=== Section Start ===
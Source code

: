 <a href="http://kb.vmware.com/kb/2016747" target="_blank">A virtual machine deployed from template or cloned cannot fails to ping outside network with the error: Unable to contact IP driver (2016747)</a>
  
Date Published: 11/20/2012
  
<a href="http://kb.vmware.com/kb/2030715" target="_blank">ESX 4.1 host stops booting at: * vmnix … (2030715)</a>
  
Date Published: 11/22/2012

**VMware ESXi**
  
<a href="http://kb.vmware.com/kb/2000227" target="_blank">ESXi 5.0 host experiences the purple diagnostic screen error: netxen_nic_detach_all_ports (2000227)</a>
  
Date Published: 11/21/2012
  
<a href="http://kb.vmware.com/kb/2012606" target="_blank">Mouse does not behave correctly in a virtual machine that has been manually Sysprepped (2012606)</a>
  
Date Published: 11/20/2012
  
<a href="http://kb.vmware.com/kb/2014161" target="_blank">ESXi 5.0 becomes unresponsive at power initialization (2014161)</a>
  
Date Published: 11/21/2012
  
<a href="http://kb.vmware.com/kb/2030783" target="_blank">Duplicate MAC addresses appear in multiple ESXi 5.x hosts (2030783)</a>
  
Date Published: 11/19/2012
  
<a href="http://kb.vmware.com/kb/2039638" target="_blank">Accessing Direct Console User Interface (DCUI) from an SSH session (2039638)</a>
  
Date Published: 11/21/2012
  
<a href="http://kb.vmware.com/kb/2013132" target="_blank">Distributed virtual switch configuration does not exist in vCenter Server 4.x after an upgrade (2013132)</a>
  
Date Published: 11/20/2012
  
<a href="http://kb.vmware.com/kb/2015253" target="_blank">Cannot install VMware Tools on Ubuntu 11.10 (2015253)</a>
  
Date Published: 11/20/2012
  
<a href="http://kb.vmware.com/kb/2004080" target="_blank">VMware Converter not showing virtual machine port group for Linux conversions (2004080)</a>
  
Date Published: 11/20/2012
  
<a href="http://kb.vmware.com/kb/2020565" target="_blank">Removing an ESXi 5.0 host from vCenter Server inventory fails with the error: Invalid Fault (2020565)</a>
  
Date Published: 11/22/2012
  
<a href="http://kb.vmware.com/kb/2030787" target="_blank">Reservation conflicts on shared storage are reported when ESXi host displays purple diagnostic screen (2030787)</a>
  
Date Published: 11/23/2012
=== Section End ===
**WORK TO BE COMPLETED:** I need all of the records above retyped exactly, please.

**SOLVED EXERCISE:**
Source code

: <a href="http://kb.vmware.com/kb/2016747" target="_blank">A virtual machine deployed from template or cloned cannot fails to ping outside network with the error: Unable to contact IP driver (2016747)</a>
  
Date Published: 11/20/2012
  
<a href="http://kb.vmware.com/kb/2030715" target="_blank">ESX 4.1 host stops booting at: * vmnix … (2030715)</a>
  
Date Published: 11/22/2012

**VMware ESXi**
  
<a href="http://kb.vmware.com/kb/2000227" target="_blank">ESXi 5.0 host experiences the purple diagnostic screen error: netxen_nic_detach_all_ports (2000227)</a>
  
Date Published: 11/21/2012
  
<a href="http://kb.vmware.com/kb/2012606" target="_blank">Mouse does not behave correctly in a virtual machine that has been manually Sysprepped (2012606)</a>
  
Date Published: 11/20/2012
  
<a href="http://kb.vmware.com/kb/2014161" target="_blank">ESXi 5.0 becomes unresponsive at power initialization (2014161)</a>
  
Date Published: 11/21/2012
  
<a href="http://kb.vmware.com/kb/2030783" target="_blank">Duplicate MAC addresses appear in multiple ESXi 5.x hosts (2030783)</a>
  
Date Published: 11/19/2012
  
<a href="http://kb.vmware.com/kb/2039638" target="_blank">Accessing Direct Console User Interface (DCUI) from an SSH session (2039638)</a>
  
Date Published: 11/21/2012
  
<a href="http://kb.vmware.com/kb/2013132" target="_blank">Distributed virtual switch configuration does not exist in vCenter Server 4.x after an upgrade (2013132)</a>
  
Date Published: 11/20/2012
  
<a href="http://kb.vmware.com/kb/2015253" target="_blank">Cannot install VMware Tools on Ubuntu 11.10 (2015253)</a>
  
Date Published: 11/20/2012
  
<a href="http://kb.vmware.com/kb/2004080" target="_blank">VMware Converter not showing virtual machine port group for Linux conversions (2004080)</a>
  
Date Published: 11/20/2012
  
<a href="http://kb.vmware.com/kb/2020565" target="_blank">Removing an ESXi 5.0 host from vCenter Server inventory fails with the error: Invalid Fault (2020565)</a>
  
Date Published: 11/22/2012
  
<a href="http://kb.vmware.com/kb/2030787" target="_blank">Reservation conflicts on shared storage are reported when ESXi host displays purple diagnostic screen (2030787)</a>
  
Date Published: 11/23/2012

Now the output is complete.